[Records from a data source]
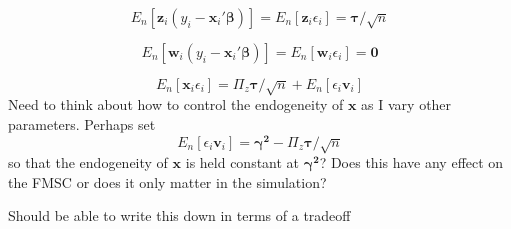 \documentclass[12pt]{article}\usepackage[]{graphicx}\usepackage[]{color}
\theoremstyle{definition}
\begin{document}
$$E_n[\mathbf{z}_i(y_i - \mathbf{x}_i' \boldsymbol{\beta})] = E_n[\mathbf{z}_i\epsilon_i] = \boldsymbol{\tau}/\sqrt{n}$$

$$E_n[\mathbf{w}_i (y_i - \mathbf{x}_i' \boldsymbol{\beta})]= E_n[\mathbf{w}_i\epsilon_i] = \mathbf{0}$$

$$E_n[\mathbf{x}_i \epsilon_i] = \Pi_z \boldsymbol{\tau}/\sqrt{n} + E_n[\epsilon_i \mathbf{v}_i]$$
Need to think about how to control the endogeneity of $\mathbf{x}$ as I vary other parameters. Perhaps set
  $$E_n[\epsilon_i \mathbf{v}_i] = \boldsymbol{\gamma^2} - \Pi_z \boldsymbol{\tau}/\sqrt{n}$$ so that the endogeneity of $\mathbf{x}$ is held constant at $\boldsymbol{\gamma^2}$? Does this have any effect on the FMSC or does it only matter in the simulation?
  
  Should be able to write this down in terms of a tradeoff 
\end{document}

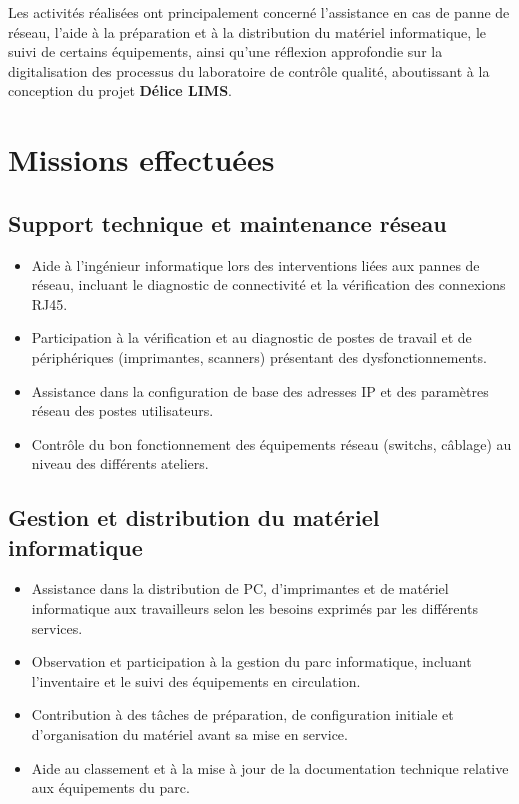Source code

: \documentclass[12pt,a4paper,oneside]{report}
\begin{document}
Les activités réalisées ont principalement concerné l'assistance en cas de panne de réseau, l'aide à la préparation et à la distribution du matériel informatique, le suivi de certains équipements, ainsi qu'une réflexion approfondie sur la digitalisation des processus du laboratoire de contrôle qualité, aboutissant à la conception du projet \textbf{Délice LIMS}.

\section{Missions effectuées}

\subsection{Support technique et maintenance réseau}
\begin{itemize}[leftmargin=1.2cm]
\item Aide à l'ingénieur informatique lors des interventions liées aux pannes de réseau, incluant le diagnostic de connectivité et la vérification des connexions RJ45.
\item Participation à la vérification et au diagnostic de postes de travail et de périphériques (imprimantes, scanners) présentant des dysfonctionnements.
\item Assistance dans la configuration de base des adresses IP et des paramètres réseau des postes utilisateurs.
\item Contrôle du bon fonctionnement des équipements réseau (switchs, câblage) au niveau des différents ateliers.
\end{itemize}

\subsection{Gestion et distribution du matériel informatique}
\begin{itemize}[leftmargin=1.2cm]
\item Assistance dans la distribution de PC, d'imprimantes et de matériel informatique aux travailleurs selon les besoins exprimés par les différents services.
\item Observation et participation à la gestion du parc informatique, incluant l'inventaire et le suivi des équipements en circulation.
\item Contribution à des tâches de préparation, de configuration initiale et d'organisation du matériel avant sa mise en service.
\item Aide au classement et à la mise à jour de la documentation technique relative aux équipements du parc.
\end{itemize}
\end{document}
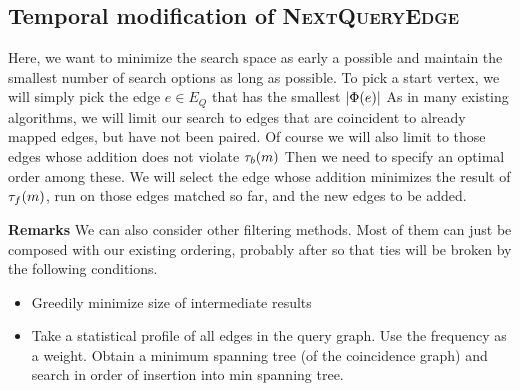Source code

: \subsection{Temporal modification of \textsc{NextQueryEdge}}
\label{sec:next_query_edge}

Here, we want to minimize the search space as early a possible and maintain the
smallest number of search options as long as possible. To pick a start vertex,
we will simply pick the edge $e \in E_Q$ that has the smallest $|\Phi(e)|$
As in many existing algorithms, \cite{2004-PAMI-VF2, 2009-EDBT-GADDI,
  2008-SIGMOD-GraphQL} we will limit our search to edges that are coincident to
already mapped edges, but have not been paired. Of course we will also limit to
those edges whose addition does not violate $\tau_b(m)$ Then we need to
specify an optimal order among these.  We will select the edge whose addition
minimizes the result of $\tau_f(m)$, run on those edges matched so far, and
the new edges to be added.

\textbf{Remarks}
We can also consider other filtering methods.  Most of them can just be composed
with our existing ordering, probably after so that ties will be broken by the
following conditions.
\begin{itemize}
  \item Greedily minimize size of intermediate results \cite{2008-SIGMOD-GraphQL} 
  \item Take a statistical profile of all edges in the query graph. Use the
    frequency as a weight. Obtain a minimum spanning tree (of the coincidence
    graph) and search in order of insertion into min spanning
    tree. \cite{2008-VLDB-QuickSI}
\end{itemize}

--

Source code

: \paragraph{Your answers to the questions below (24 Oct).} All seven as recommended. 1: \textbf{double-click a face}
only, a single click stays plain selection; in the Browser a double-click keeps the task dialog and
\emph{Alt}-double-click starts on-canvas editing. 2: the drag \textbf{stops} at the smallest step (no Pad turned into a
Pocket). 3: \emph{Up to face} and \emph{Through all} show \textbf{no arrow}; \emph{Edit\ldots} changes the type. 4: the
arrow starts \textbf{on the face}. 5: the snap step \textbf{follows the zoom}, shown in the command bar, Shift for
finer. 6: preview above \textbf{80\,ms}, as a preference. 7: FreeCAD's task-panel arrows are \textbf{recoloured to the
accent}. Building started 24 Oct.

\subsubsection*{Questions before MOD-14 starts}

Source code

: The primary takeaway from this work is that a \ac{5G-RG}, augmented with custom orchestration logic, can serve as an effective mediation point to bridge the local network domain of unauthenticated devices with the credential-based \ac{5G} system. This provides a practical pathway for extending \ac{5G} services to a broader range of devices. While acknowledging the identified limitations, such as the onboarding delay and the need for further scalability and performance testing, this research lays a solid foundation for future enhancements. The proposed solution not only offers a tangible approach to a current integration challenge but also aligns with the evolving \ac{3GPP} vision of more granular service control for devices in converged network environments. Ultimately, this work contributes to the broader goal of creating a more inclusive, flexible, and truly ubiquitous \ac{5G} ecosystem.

EXERCISE BRIEF: Within the entries above, report how many lines contain the word "double"; the figure is all that is wanted.

ANSWER TO THIS TASK: 3